Consider an object placed 50 cm in front of a concave mirror with a focal length of f = + 30 cm.

Where is the image located? Describe the image.

We can solve for the image distance di, numerically, using the "image equation",

1/di + 1/do = 1/f

1/di + 1/50 cm = 1/30 cm

1/di = 1/30 cm - 1/50 cm

1/di = (0.033 - 0.020) (1/cm)

1 /di = 0.013 (1/cm)

di = (1/0.013) cm

di = 75 cm

Since the image distance is positive, this is a real image.

While we can solve this numerically -- and have done just that -- there is usually more to learn by looking at the ray diagram for any image formation question. Start with a reasonably good sketch -- drawn to scale. Here we show the object 50 cm from the mirror and indicate the focal point with F, 30 cm from the mirror. Place the "tail" of the object on the "optic axis", the axis of symmetry of the mirror.

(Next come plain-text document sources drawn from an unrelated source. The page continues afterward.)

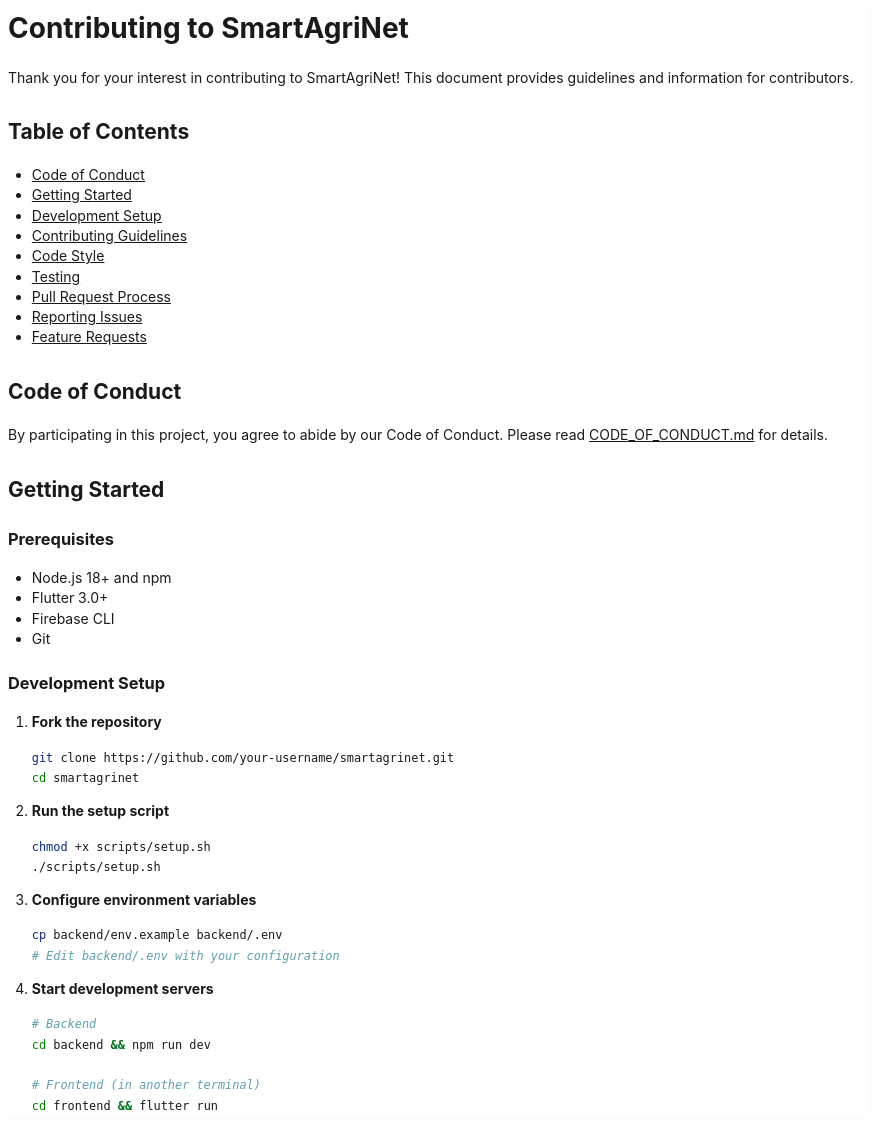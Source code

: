 # Contributing to SmartAgriNet

Thank you for your interest in contributing to SmartAgriNet! This document provides guidelines and information for contributors.

## Table of Contents

- [Code of Conduct](#code-of-conduct)
- [Getting Started](#getting-started)
- [Development Setup](#development-setup)
- [Contributing Guidelines](#contributing-guidelines)
- [Code Style](#code-style)
- [Testing](#testing)
- [Pull Request Process](#pull-request-process)
- [Reporting Issues](#reporting-issues)
- [Feature Requests](#feature-requests)

## Code of Conduct

By participating in this project, you agree to abide by our Code of Conduct. Please read [CODE_OF_CONDUCT.md](CODE_OF_CONDUCT.md) for details.

## Getting Started

### Prerequisites

- Node.js 18+ and npm
- Flutter 3.0+
- Firebase CLI
- Git

### Development Setup

1. **Fork the repository**
   ```bash
   git clone https://github.com/your-username/smartagrinet.git
   cd smartagrinet
   ```

2. **Run the setup script**
   ```bash
   chmod +x scripts/setup.sh
   ./scripts/setup.sh
   ```

3. **Configure environment variables**
   ```bash
   cp backend/env.example backend/.env
   # Edit backend/.env with your configuration
   ```

4. **Start development servers**
   ```bash
   # Backend
   cd backend && npm run dev
   
   # Frontend (in another terminal)
   cd frontend && flutter run
   ```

Look back at the principle rays if you need to.

The first principle ray is a ray of light that leaves the tip of the object parallel to the optic axis:

That ray of light is bent by the mirror so it passes through the focal point.

The second principle ray is a ray of light that leaves the tip of the object and passes through the focal point on its way to the mirror:

After being reflected by the mirror, this ray leaves parallel to the optic axis. Notice, again, that this is essentially the "reversed" version of the previous principle ray.

The third principle ray leaves the tip of the object and strikes the mirror at the optic axis:

This ray of light is bent, according to the Law of Reflection, so that the angle of reflection is equal to the angle of incidence.

All of these rays of light come together at the tip of the image,

From this ray diagram, you can see that the image is real (that means it can be projected). This real image is upside-down or inverted and it it larger than the original object. You might well estimate the image distance to be di = 75 cm, just as we calculated.